While PARP inhibitors (PARPi) have been used in many types of cancer, side effects have prevented their combination with chemotherapy to improve outcomes in gBRCAm breast cancer.

“One of the major problems has been the compounding bone marrow toxicity that we find when we bring together the PARP inhibitor and carboplatin-containing regimens,” Abraham said. However, preclinical studies suggested that a 48-hour gap between the two therapies could solve this problem. A research arm of the PARTNER trial tested this hypothesis.

Treatment with olaparib 48 hours after platinum-containing chemotherapy improved all survival endpoints, regardless of pathological complete response (pCR) status, compared with chemotherapy alone. One hundred percent of patients were alive at three years. The olaparib and platinum-containing chemotherapy regimen was well tolerated, with the need for a blood transfusion being the main issue.

PARTNER Trial: neoadjuvant olaparib in triple negative breast cancer (TNBC)

Karen Pinilla, MD, clinical research fellow and PhD candidate at the University of Cambridge, presented results from the triple negative breast cancer (TNBC) cohort of the PARTNER trial.

Some TNBC patients who are germline BRCA wildtype (gBRCAwt) may have other forms of homologous recombination deficiency, resulting in a BRCA-like phenotype. “We know from preclinical data that PARP inhibitors, in combination with DNA-damaging agents such as platinum, could have a synergistic effect,” said Pinilla. The PARTNER trial evaluated if gBRCAwt TNBC patients could benefit from PARP inhibition with olaparib in addition to platinum-containing chemotherapy.

Neoadjuvant olaparib plus platinum-containing chemotherapy did not improve pCR, event-free survival (EFS), or overall survival (OS), but patients who achieved a pCR had better EFS and OS. The safety profile was consistent with olaparib monotherapy with a slight elevation in grade 3 or higher adverse events.

KRYSTAL-1: adagrasib plus cetuximab in KRAS^G12C-mutated metastatic colorectal cancer (CRC)

Scott Kopetz, MD, PhD, professor and deputy chair for translational research in the Department of Gastrointestinal Medical Oncology at The University of Texas MD Anderson Cancer Center, presented pooled phase I/II efficacy and safety data from the KRYSTAL-1 trial of adagrasib in combination with cetuximab in patients with KRAS^G12C-mutated metastatic CRC.

There is a need for more effective late-line regimens for metastatic CRC, Kopetz said. Targeting KRAS^G12C mutations, which occur in 3% to 4% of CRC cases and are associated with poor prognosis, may improve outcomes.
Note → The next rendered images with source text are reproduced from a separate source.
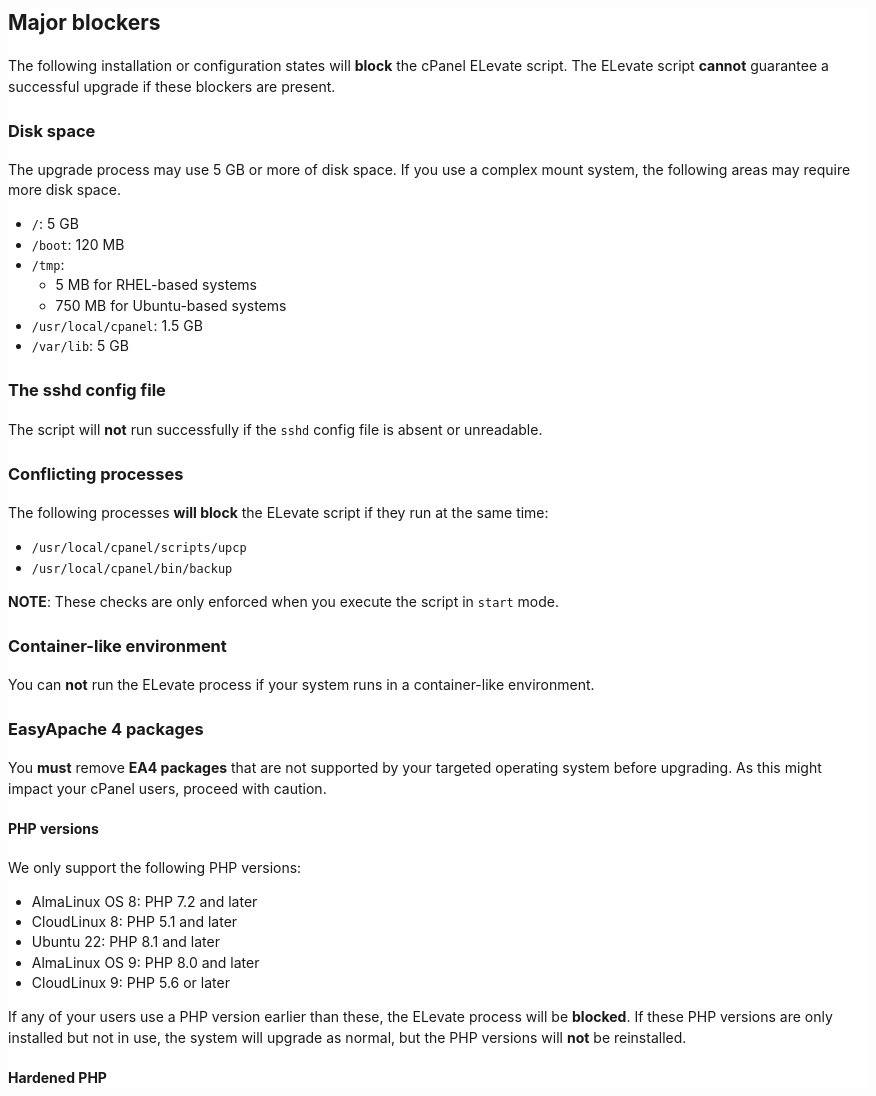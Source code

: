 ## Major blockers

The following installation or configuration states will **block** the cPanel ELevate script. The ELevate script **cannot** guarantee a successful upgrade if these blockers are present.

### Disk space

The upgrade process may use 5 GB or more of disk space. If you use a complex mount system, the following areas may require more disk space.

* `/`: 5 GB
* `/boot`: 120 MB
* `/tmp`:
  * 5 MB for RHEL-based systems
  * 750 MB for Ubuntu-based systems
* `/usr/local/cpanel`: 1.5 GB
* `/var/lib`: 5 GB

### The sshd config file

The script will **not** run successfully if the `sshd` config file is absent or unreadable.

### Conflicting processes

The following processes **will block** the ELevate script if they run at the same time:

* `/usr/local/cpanel/scripts/upcp`
* `/usr/local/cpanel/bin/backup`

**NOTE**: These checks are only enforced when you execute the script in `start` mode.

### Container-like environment

You can **not** run the ELevate process if your system runs in a container-like environment.

### EasyApache 4 packages

You **must** remove **EA4 packages** that are not supported by your targeted operating system before upgrading. As this might impact your cPanel users, proceed with caution.

#### PHP versions

We only support the following PHP versions:
* AlmaLinux OS 8: PHP 7.2 and later
* CloudLinux 8: PHP 5.1 and later
* Ubuntu 22: PHP 8.1 and later
* AlmaLinux OS 9: PHP 8.0 and later
* CloudLinux 9: PHP 5.6 or later

If any of your users use a PHP version earlier than these, the ELevate process will be **blocked**.
If these PHP versions are only installed but not in use, the system will upgrade as normal, but the PHP versions will **not** be reinstalled.

#### Hardened PHP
“Adagrasib is an irreversible inhibitor of KRAS^G12C with favorable properties that include dose-dependent pharmacokinetics, central nervous system penetration, as well as a long half-life,” Kopetz noted.
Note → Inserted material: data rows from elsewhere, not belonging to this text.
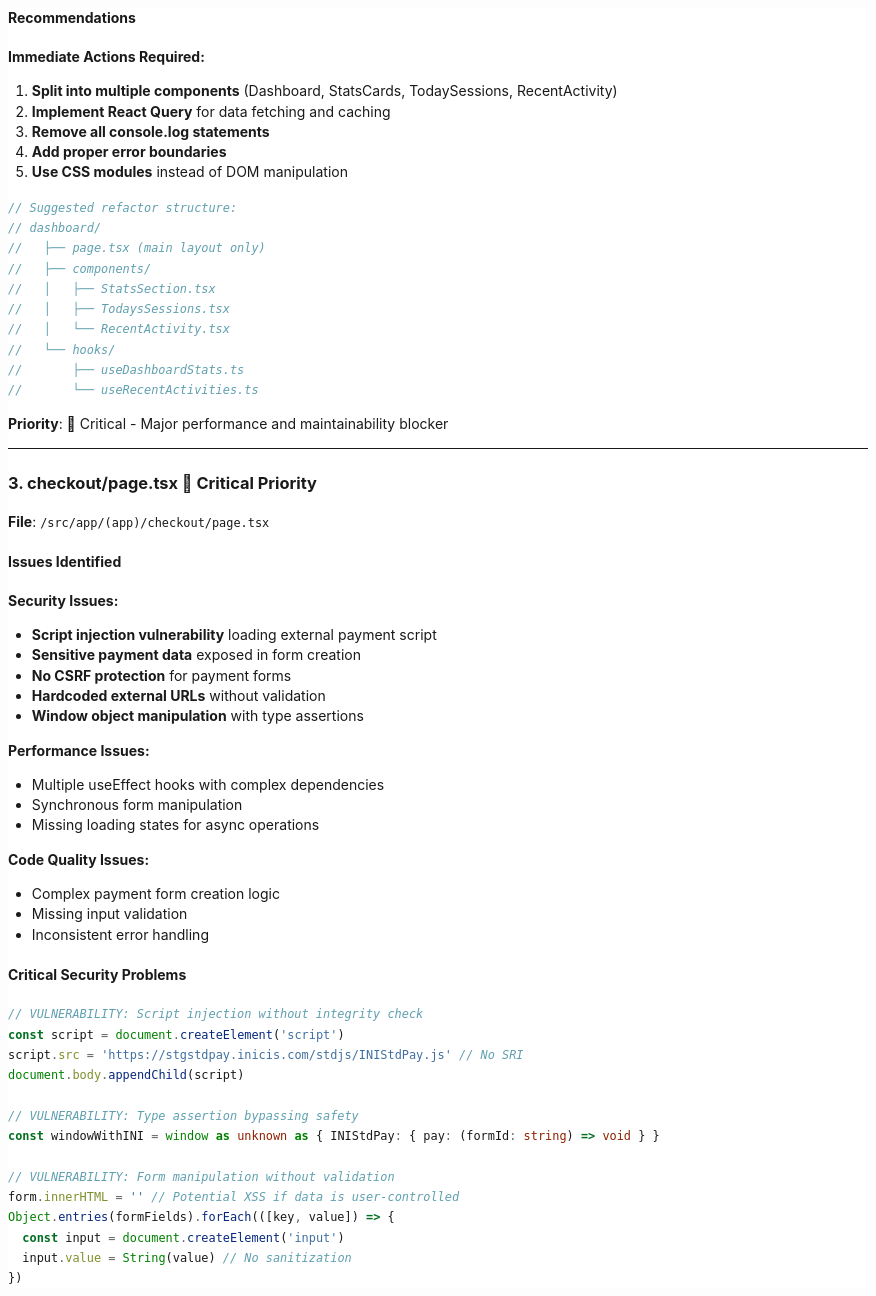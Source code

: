 #### Recommendations

**Immediate Actions Required:**
1. **Split into multiple components** (Dashboard, StatsCards, TodaySessions, RecentActivity)
2. **Implement React Query** for data fetching and caching
3. **Remove all console.log statements**
4. **Add proper error boundaries**
5. **Use CSS modules** instead of DOM manipulation

```typescript
// Suggested refactor structure:
// dashboard/
//   ├── page.tsx (main layout only)
//   ├── components/
//   │   ├── StatsSection.tsx
//   │   ├── TodaysSessions.tsx
//   │   └── RecentActivity.tsx
//   └── hooks/
//       ├── useDashboardStats.ts
//       └── useRecentActivities.ts
```

**Priority**: 🔴 Critical - Major performance and maintainability blocker

---

### 3. checkout/page.tsx 🔴 **Critical Priority**

**File**: `/src/app/(app)/checkout/page.tsx`

#### Issues Identified

**Security Issues:**
- **Script injection vulnerability** loading external payment script
- **Sensitive payment data** exposed in form creation
- **No CSRF protection** for payment forms
- **Hardcoded external URLs** without validation
- **Window object manipulation** with type assertions

**Performance Issues:**
- Multiple useEffect hooks with complex dependencies
- Synchronous form manipulation
- Missing loading states for async operations

**Code Quality Issues:**
- Complex payment form creation logic
- Missing input validation
- Inconsistent error handling

#### Critical Security Problems

```typescript
// VULNERABILITY: Script injection without integrity check
const script = document.createElement('script')
script.src = 'https://stgstdpay.inicis.com/stdjs/INIStdPay.js' // No SRI
document.body.appendChild(script)

// VULNERABILITY: Type assertion bypassing safety
const windowWithINI = window as unknown as { INIStdPay: { pay: (formId: string) => void } }

// VULNERABILITY: Form manipulation without validation
form.innerHTML = '' // Potential XSS if data is user-controlled
Object.entries(formFields).forEach(([key, value]) => {
  const input = document.createElement('input')
  input.value = String(value) // No sanitization
})
```
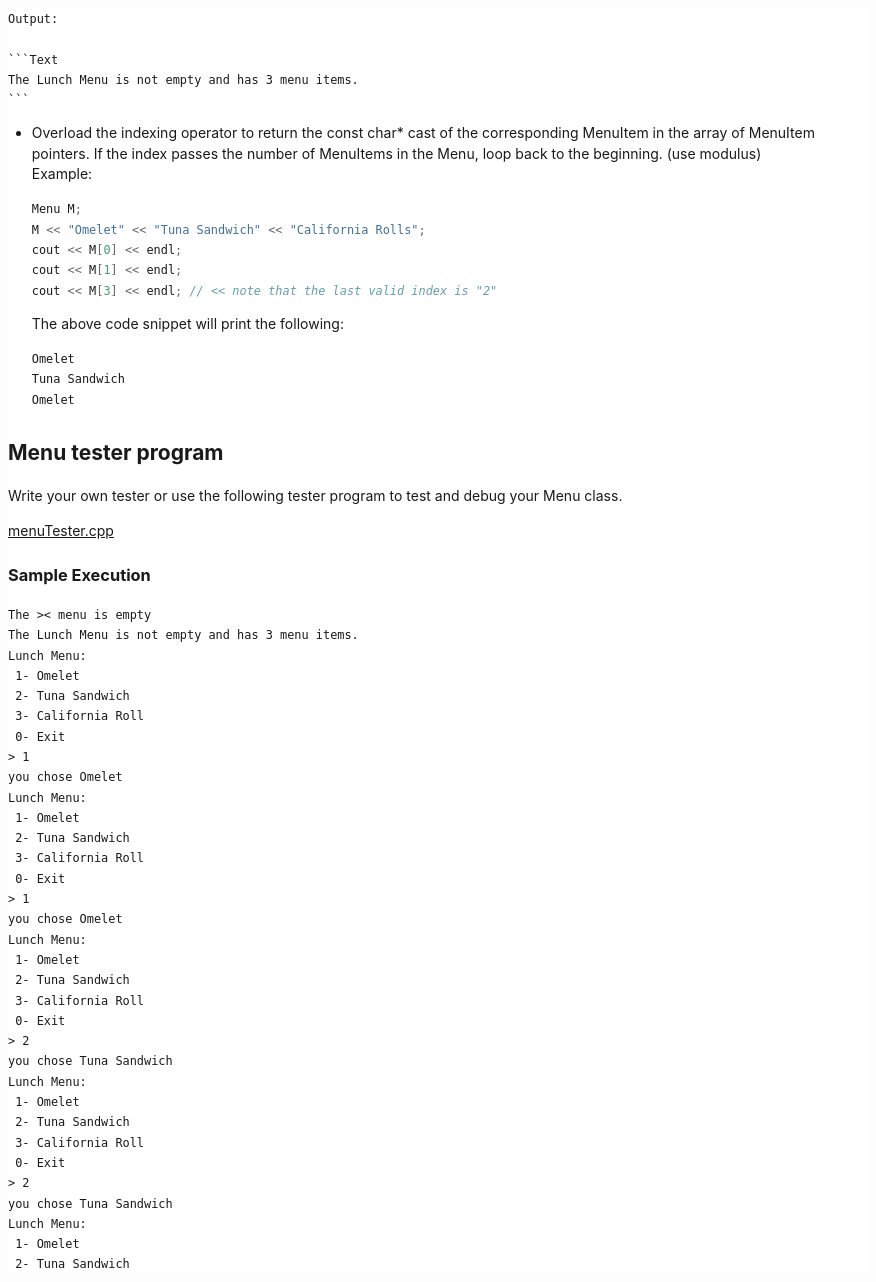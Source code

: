     Output:

    ```Text
    The Lunch Menu is not empty and has 3 menu items.
    ```

- Overload the indexing operator to return the const char* cast of the corresponding MenuItem in the array of MenuItem pointers.
    If the index passes the number of MenuItems in the Menu, loop back to the beginning. (use modulus)  
    Example:
    ```C++
    Menu M;
    M << "Omelet" << "Tuna Sandwich" << "California Rolls";
    cout << M[0] << endl;
    cout << M[1] << endl;
    cout << M[3] << endl; // << note that the last valid index is "2"
    ```
    The above code snippet will print the following:
    ```Text
    Omelet
    Tuna Sandwich
    Omelet
    ```
## Menu tester program
Write your own tester or use the following tester program to test and debug your Menu class.

[menuTester.cpp](MS1/menuTester.cpp)

### Sample Execution

```Text
The >< menu is empty
The Lunch Menu is not empty and has 3 menu items.
Lunch Menu:
 1- Omelet
 2- Tuna Sandwich
 3- California Roll
 0- Exit
> 1
you chose Omelet
Lunch Menu:
 1- Omelet
 2- Tuna Sandwich
 3- California Roll
 0- Exit
> 1
you chose Omelet
Lunch Menu:
 1- Omelet
 2- Tuna Sandwich
 3- California Roll
 0- Exit
> 2
you chose Tuna Sandwich
Lunch Menu:
 1- Omelet
 2- Tuna Sandwich
 3- California Roll
 0- Exit
> 2
you chose Tuna Sandwich
Lunch Menu:
 1- Omelet
 2- Tuna Sandwich
```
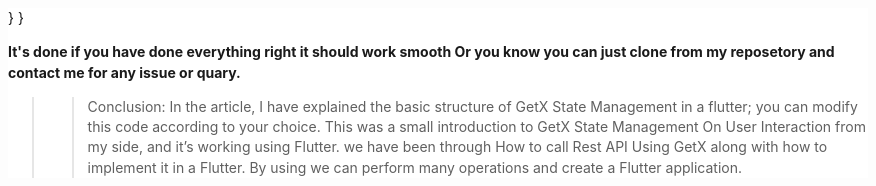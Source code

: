   }
}
  
  **It's done if you have done everything right it should work smooth Or you know you can just clone from my reposetory and contact me for any issue or quary.**
  
>>Conclusion:
In the article, I have explained the basic structure of GetX State Management in a flutter; you can modify this code according to your choice. This was a small introduction to GetX State Management On User Interaction from my side, and it’s working using Flutter. we have been through How to call Rest API Using GetX along with how to implement it in a Flutter. By using we can perform many operations and create a Flutter application.

  
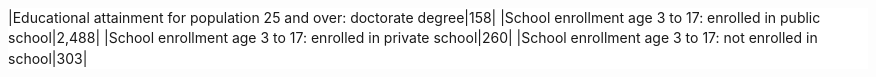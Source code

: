 |Educational attainment for population 25 and over: doctorate degree|158|
|School enrollment age 3 to 17: enrolled in public school|2,488|
|School enrollment age 3 to 17: enrolled in private school|260|
|School enrollment age 3 to 17: not enrolled in school|303|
Adagrasib plus cetuximab demonstrated clinically meaningful antitumor activity and had a tolerable safety profile that was consistent with that of the drugs individually. Based on these positive findings, the phase III KRYSTAL-10 trial was initiated to evaluate second-line adagrasib plus cetuximab versus chemotherapy in metastatic CRC with KRAS^G12C mutations.

PETRA: saruparib in advanced solid tumors with BRCA1/2, PALB2, or RAD51C/D mutations

Timothy A. Yap, MBBS, PhD, professor and vice president of Clinical Development in the Therapeutics Discovery Division at The University of Texas MD Anderson Cancer Center, presented the first-in-human, phase I/IIa trial results of saruparib (AZD5305) in patients with advanced solid tumors with BRCA1/2, PALB2, or RAD51C/D mutations.
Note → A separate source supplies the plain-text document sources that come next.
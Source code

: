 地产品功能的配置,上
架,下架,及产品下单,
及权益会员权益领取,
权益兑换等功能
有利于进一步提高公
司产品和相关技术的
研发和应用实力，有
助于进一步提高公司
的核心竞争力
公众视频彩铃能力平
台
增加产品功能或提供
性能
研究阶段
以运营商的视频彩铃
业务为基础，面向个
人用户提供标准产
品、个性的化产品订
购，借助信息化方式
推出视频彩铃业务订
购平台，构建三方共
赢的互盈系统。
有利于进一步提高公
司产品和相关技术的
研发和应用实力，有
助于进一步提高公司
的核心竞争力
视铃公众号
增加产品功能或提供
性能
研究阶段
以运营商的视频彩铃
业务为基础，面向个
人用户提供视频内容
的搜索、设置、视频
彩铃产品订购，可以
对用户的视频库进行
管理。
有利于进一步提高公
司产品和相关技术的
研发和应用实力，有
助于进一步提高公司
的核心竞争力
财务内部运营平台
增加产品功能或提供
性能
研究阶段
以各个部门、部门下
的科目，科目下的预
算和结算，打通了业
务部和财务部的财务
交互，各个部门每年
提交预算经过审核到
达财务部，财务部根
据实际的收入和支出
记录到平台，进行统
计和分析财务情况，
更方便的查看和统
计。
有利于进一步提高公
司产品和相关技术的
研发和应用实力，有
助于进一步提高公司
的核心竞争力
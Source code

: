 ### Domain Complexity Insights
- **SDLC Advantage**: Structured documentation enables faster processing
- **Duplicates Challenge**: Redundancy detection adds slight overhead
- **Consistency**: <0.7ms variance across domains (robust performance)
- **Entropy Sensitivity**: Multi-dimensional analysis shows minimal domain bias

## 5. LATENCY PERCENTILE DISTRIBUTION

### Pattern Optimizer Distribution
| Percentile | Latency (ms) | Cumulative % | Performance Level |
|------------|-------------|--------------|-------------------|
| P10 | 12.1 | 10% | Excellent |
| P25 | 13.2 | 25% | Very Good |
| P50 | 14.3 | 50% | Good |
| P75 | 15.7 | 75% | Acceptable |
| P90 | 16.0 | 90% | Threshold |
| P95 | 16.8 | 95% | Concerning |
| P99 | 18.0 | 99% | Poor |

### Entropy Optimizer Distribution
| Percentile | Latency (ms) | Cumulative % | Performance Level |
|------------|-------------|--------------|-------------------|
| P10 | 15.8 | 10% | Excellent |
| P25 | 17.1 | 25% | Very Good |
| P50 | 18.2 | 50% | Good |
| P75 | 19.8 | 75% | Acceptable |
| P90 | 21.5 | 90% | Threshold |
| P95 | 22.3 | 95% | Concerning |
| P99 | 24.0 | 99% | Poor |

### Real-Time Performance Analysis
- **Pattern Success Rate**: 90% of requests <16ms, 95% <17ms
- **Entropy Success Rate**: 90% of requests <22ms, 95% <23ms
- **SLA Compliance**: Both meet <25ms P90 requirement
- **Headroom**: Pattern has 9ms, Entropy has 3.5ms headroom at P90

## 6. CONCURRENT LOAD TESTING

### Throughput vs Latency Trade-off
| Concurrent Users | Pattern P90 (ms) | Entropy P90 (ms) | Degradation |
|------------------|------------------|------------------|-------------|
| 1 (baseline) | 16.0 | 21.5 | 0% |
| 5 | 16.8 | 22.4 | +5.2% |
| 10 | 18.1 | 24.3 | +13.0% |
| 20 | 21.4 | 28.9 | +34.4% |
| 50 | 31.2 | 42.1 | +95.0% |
Currently approved PARP inhibitors are dual PARP1/PARP2 inhibitors; however, only PARP1 inhibition is required for synthetic lethality in homologous recombination deficiency settings. “Therefore, saruparib was developed through rational design to be highly selective for PARP1, with increased potency and improved physicochemical properties versus all approved PARP inhibitors,” Yap said.

Saruparib has an optimal pharmacological profile, with a quick onset of action and higher pharmacological coverage than other approved PARP inhibitors. The PETRA trial found that 60 mg of saruparib once daily demonstrated deep and durable responses. Saruparib showed promising benefits in terms of objective response rate, duration of response, and progression-free survival with a favorable safety profile.